_Action item_
Each line of the data below either holds "PropagateTagsType" or does not. Report how many do, and only that.

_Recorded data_
┄┄┄┄┄┄
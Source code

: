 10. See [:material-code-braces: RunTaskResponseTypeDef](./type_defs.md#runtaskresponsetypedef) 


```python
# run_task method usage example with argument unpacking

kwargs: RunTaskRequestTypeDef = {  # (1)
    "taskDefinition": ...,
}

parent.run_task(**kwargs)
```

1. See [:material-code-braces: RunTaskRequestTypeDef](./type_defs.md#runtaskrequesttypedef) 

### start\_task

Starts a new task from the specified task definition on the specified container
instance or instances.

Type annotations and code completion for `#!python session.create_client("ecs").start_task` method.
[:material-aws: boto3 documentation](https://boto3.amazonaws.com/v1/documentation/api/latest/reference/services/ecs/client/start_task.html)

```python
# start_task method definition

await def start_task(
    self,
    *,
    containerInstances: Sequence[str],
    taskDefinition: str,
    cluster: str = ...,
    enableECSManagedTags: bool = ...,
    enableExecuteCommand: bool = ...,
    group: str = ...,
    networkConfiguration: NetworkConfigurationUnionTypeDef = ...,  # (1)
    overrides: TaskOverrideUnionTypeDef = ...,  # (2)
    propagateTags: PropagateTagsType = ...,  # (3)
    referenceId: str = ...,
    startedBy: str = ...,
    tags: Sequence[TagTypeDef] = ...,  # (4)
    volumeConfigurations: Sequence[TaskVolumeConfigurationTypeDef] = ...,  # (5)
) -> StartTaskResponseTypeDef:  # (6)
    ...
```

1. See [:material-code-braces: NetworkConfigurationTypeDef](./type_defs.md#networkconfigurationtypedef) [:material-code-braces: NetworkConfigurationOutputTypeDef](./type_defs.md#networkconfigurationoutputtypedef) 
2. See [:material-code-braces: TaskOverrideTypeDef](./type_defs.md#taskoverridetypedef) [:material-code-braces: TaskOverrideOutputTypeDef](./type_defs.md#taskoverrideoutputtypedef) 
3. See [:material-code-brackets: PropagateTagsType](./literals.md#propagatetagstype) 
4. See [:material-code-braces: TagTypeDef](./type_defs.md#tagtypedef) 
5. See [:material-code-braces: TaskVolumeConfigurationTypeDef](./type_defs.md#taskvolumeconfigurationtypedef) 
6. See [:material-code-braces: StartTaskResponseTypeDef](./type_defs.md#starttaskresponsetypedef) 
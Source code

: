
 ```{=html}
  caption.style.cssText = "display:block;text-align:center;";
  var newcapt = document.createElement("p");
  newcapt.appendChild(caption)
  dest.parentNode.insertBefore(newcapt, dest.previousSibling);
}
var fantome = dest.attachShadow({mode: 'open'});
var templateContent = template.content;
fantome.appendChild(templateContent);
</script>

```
┄┄┄┄┄┄
_Written solution_
2